The UK jobs market showed signs of cooling in the first quarter as Britain prepares for an increasingly bitter referendum on its European Union membership.
The number of people in work rose by 44,000, less than a quarter of the gain seen at the end of 2015, the Office for National Statistics in London said yesterday. Unemployment fell 2,000, leaving the jobless rate at a decade-low 5.1%, as forecast by economists. The employment rate edged up to 74.2%.
There were also few signs of wage pressure. Annual pay growth excluding bonuses slowed to 2.1% from 2.2% in the three months through February. Total pay inflation edged up to 2% from 1.9%.
The report adds to signs that firms are putting hiring and investment on hold as polls suggest the June 23 Brexit vote could be close. Job vacancies fell 18,000 to 745,000 in the three months through April, the first decline since the second quarter of last year. Economic growth slowed in the first quarter and recent surveys point to a further loss of momentum. ONS statistician Chris Freeman said there is evidence that the jobs market “could be cooling off.”
Even without the referendum, the labour market might have struggled to maintain the performance seen in the last three months of 2015, when employers added almost 200,000 people. Slowing global expansion took its toll on manufacturers in the first quarter. At the same time, labour shortages and a new higher minimum wage in April mean firms may now be looking to boost efficiency rather than staffing levels.
The Bank of England said in a monthly report yesterday that there’s “some evidence of businesses delaying investment expenditure decisions” because of EU vote uncertainty.

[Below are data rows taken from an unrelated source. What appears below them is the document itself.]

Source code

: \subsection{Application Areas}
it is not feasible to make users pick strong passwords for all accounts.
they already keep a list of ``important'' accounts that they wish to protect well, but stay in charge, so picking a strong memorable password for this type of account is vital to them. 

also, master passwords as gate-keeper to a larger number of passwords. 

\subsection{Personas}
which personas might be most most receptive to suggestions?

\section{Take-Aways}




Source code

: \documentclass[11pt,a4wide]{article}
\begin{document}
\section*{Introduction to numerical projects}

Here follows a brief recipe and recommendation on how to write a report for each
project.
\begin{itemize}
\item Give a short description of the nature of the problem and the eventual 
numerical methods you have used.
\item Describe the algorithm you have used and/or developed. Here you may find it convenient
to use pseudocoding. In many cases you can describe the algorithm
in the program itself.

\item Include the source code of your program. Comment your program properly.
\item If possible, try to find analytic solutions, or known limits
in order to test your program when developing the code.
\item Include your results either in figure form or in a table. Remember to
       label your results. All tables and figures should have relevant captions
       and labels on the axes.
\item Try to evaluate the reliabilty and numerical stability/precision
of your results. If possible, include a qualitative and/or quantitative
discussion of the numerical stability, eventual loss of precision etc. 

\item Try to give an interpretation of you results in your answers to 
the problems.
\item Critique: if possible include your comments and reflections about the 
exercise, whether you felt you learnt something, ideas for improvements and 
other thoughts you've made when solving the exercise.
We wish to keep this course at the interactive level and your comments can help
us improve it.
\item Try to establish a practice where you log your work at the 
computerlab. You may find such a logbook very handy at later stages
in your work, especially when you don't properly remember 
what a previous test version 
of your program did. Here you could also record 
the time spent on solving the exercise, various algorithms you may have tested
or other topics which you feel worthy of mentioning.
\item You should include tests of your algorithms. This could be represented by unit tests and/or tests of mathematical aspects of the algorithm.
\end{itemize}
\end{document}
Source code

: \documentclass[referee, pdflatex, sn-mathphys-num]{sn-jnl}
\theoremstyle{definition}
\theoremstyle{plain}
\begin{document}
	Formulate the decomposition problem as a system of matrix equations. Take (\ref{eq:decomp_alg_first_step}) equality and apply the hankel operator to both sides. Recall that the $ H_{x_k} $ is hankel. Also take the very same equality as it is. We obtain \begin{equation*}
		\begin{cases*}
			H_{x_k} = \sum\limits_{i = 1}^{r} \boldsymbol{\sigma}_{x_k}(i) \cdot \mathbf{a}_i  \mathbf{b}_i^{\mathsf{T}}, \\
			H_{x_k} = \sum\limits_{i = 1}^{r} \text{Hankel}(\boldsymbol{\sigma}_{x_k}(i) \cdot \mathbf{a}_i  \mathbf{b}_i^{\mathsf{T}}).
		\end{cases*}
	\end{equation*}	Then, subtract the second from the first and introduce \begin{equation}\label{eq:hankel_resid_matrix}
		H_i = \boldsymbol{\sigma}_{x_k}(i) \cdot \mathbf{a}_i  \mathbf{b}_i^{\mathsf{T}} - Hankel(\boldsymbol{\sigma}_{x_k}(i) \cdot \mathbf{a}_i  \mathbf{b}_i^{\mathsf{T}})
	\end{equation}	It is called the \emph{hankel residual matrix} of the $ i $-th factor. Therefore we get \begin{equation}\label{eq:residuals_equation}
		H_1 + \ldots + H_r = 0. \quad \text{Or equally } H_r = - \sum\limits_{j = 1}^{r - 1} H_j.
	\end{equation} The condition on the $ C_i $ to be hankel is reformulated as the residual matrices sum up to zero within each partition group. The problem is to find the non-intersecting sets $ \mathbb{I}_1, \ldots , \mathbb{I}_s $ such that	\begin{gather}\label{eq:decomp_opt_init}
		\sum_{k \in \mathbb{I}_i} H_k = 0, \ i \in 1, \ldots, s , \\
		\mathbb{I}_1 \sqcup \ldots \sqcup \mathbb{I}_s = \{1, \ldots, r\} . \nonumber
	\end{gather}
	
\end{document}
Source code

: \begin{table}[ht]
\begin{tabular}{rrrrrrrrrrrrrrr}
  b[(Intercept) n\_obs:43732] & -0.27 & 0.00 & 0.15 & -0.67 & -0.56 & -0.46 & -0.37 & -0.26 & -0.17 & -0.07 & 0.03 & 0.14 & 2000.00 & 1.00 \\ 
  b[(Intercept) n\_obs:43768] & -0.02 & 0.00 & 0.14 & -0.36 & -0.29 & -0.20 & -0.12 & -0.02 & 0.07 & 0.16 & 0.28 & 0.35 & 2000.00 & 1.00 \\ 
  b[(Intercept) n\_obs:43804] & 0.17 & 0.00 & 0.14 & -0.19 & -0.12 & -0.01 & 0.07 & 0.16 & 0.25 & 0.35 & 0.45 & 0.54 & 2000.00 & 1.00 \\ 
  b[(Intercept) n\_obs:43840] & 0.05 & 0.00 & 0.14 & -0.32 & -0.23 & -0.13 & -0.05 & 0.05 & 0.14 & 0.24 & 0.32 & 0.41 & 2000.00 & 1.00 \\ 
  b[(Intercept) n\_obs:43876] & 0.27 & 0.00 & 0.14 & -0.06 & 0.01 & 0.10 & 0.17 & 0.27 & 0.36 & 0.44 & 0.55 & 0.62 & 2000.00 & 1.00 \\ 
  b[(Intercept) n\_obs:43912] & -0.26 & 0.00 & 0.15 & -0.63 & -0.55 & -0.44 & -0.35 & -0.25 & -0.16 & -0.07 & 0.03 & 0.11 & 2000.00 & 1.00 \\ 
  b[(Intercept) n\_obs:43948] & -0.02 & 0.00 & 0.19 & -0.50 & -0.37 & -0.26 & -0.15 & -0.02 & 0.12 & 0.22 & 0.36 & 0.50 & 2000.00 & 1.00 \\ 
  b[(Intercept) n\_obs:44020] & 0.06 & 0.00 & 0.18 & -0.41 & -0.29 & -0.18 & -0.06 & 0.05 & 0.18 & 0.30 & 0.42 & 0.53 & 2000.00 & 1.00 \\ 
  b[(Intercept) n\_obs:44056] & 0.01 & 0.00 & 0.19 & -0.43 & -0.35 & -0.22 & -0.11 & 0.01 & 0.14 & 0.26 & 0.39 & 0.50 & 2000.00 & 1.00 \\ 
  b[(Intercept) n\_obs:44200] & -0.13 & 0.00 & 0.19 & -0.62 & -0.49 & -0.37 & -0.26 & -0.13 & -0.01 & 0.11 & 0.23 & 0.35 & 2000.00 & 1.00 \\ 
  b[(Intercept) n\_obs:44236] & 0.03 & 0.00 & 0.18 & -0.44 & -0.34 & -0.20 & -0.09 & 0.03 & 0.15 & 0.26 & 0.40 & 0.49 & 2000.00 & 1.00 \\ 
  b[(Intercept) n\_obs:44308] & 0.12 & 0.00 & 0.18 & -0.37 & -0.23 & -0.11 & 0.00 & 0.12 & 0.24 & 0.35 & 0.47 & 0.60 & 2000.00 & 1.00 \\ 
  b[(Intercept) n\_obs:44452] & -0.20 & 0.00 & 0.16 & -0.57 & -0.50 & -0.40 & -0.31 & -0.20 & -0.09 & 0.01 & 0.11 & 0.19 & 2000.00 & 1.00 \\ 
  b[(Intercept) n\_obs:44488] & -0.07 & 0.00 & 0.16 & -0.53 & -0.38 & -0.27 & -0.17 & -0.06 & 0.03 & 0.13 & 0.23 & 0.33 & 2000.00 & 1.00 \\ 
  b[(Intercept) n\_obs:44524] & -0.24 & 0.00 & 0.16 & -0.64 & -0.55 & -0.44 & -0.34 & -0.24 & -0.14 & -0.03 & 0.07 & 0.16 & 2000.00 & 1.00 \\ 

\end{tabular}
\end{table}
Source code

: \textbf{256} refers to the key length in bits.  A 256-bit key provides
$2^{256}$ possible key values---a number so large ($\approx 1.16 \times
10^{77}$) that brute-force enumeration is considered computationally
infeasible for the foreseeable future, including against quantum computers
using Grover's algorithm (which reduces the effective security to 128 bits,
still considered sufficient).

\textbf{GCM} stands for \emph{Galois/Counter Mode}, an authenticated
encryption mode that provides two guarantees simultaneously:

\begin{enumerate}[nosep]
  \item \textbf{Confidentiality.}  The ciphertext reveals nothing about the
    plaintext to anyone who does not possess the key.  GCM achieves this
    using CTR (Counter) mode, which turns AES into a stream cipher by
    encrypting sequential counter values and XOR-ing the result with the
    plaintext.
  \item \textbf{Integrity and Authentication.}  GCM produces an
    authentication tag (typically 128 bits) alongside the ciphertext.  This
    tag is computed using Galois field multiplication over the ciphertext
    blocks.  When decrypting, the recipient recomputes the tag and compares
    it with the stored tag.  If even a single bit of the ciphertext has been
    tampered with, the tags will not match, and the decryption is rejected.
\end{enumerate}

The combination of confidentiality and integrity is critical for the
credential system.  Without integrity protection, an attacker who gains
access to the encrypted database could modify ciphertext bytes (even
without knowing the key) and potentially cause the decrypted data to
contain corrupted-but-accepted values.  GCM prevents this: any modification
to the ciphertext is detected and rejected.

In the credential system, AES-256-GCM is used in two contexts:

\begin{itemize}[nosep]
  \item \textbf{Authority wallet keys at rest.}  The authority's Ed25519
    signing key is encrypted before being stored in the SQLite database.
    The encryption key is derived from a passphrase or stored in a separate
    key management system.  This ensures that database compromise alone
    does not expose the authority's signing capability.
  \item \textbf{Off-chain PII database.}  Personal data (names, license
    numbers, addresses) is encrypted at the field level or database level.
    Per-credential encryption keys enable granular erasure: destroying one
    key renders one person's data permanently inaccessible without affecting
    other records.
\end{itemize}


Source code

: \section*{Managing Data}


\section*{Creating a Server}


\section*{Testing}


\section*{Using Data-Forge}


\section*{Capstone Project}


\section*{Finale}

“The momentum of job creation has eased in recent months and we still haven’t seen lift-off for wages,” said Ian Stewart, chief economist at Deloitte. “‘Real wage growth has slowed in the last year, a development that represents a real risk to the consumer-led recovery.” The increase in employment in the first quarter was just sufficient to absorb an extra 42,000 economically active people and the number of unemployed dipped as a result. Jobless benefits, a narrower measure of unemployment, fell 2,400 in April and the jobless-claims rate remained at 2.1%.
With inflation still far below the BOE’s 2% target, policy makers are expected to keep the key rate at 0.5% until early 2017, the median forecast in a Bloomberg survey shows.
Much will depend on the outcome of the referendum and on whether an anticipated pickup in wages is matched by productivity growth, which has been puzzlingly weak since the financial crisis.